▶ [REQUIRED ACTION]
Read through the records. Copy each line that has the word "turtle".

Segment Start: PROVIDED DATA

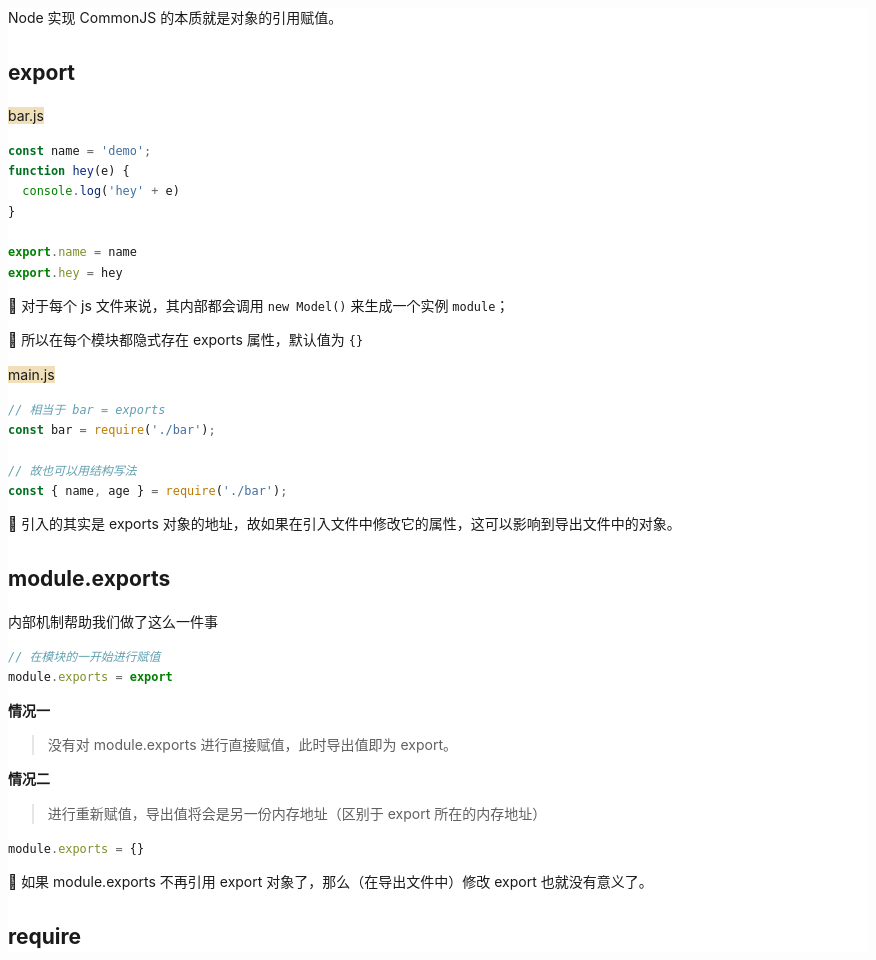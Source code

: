 Node 实现 CommonJS 的本质就是对象的引用赋值。

## export

<span style="background: #efe0b9">bar.js</span>

```javascript
const name = 'demo';
function hey(e) {
  console.log('hey' + e)
}

export.name = name
export.hey = hey
```

:whale: 对于每个 js 文件来说，其内部都会调用 `new Model()` 来生成一个实例 `module`；

:whale: 所以在每个模块都隐式存在 exports 属性，默认值为 `{}`

<span style="background: #efe0b9">main.js</span>

```javascript
// 相当于 bar = exports
const bar = require('./bar');

// 故也可以用结构写法
const { name, age } = require('./bar');
```

:turtle: 引入的其实是 exports 对象的地址，故如果在引入文件中修改它的属性，这可以影响到导出文件中的对象。



## module.exports

内部机制帮助我们做了这么一件事

```javascript
// 在模块的一开始进行赋值
module.exports = export
```

**情况一**

> 没有对 module.exports 进行直接赋值，此时导出值即为 export。

**情况二**

> 进行重新赋值，导出值将会是另一份内存地址（区别于 export 所在的内存地址）

```javascript
module.exports = {}
```

:turtle: 如果 module.exports 不再引用 export 对象了，那么（在导出文件中）修改 export 也就没有意义了。



## require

Segment End: PROVIDED DATA

▶ [RESULT OF THIS EXERCISE]
:turtle: 引入的其实是 exports 对象的地址，故如果在引入文件中修改它的属性，这可以影响到导出文件中的对象。
:turtle: 如果 module.exports 不再引用 export 对象了，那么（在导出文件中）修改 export 也就没有意义了。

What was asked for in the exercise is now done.